TASK DIRECTIONS :: All of the records should come back exactly as written.

THE INPUT ::
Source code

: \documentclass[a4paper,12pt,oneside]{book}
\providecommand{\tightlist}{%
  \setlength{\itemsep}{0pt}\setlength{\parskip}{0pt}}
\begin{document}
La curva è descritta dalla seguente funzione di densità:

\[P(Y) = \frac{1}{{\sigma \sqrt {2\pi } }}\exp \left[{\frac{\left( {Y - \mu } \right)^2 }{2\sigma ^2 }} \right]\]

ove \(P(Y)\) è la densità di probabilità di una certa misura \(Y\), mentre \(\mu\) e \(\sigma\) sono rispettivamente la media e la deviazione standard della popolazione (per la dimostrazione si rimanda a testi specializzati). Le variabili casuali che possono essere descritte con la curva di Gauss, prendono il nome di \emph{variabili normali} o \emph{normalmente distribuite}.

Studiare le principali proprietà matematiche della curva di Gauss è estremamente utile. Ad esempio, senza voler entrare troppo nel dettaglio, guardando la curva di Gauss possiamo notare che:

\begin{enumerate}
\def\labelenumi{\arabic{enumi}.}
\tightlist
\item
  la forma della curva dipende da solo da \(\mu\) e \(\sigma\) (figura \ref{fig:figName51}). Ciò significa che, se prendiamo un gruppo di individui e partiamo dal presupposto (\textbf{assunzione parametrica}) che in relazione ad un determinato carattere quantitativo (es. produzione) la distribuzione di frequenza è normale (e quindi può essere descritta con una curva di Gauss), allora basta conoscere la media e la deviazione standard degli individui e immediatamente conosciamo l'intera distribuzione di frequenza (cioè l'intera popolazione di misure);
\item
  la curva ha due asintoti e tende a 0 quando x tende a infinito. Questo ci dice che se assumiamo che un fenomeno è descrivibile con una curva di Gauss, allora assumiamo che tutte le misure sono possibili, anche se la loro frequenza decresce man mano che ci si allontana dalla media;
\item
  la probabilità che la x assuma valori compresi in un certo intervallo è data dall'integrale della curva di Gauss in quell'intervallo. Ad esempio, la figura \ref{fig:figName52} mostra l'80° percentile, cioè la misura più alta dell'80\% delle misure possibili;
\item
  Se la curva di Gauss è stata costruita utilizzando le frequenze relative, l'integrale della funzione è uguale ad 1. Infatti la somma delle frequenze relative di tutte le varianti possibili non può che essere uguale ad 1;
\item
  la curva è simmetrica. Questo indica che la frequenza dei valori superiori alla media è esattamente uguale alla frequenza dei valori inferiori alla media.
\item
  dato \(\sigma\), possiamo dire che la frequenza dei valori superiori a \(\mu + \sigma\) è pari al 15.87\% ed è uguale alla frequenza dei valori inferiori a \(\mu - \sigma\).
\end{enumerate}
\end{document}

OUTPUT OF THE EXERCISE ::
Source code

: \documentclass[a4paper,12pt,oneside]{book}
\providecommand{\tightlist}{%
  \setlength{\itemsep}{0pt}\setlength{\parskip}{0pt}}
\begin{document}
La curva è descritta dalla seguente funzione di densità:

\[P(Y) = \frac{1}{{\sigma \sqrt {2\pi } }}\exp \left[{\frac{\left( {Y - \mu } \right)^2 }{2\sigma ^2 }} \right]\]

ove \(P(Y)\) è la densità di probabilità di una certa misura \(Y\), mentre \(\mu\) e \(\sigma\) sono rispettivamente la media e la deviazione standard della popolazione (per la dimostrazione si rimanda a testi specializzati). Le variabili casuali che possono essere descritte con la curva di Gauss, prendono il nome di \emph{variabili normali} o \emph{normalmente distribuite}.

Studiare le principali proprietà matematiche della curva di Gauss è estremamente utile. Ad esempio, senza voler entrare troppo nel dettaglio, guardando la curva di Gauss possiamo notare che:

\begin{enumerate}
\def\labelenumi{\arabic{enumi}.}
\tightlist
\item
  la forma della curva dipende da solo da \(\mu\) e \(\sigma\) (figura \ref{fig:figName51}). Ciò significa che, se prendiamo un gruppo di individui e partiamo dal presupposto (\textbf{assunzione parametrica}) che in relazione ad un determinato carattere quantitativo (es. produzione) la distribuzione di frequenza è normale (e quindi può essere descritta con una curva di Gauss), allora basta conoscere la media e la deviazione standard degli individui e immediatamente conosciamo l'intera distribuzione di frequenza (cioè l'intera popolazione di misure);
\item
  la curva ha due asintoti e tende a 0 quando x tende a infinito. Questo ci dice che se assumiamo che un fenomeno è descrivibile con una curva di Gauss, allora assumiamo che tutte le misure sono possibili, anche se la loro frequenza decresce man mano che ci si allontana dalla media;
\item
  la probabilità che la x assuma valori compresi in un certo intervallo è data dall'integrale della curva di Gauss in quell'intervallo. Ad esempio, la figura \ref{fig:figName52} mostra l'80° percentile, cioè la misura più alta dell'80\% delle misure possibili;
\item
  Se la curva di Gauss è stata costruita utilizzando le frequenze relative, l'integrale della funzione è uguale ad 1. Infatti la somma delle frequenze relative di tutte le varianti possibili non può che essere uguale ad 1;
\item
  la curva è simmetrica. Questo indica che la frequenza dei valori superiori alla media è esattamente uguale alla frequenza dei valori inferiori alla media.
\item
  dato \(\sigma\), possiamo dire che la frequenza dei valori superiori a \(\mu + \sigma\) è pari al 15.87\% ed è uguale alla frequenza dei valori inferiori a \(\mu - \sigma\).
\end{enumerate}
\end{document}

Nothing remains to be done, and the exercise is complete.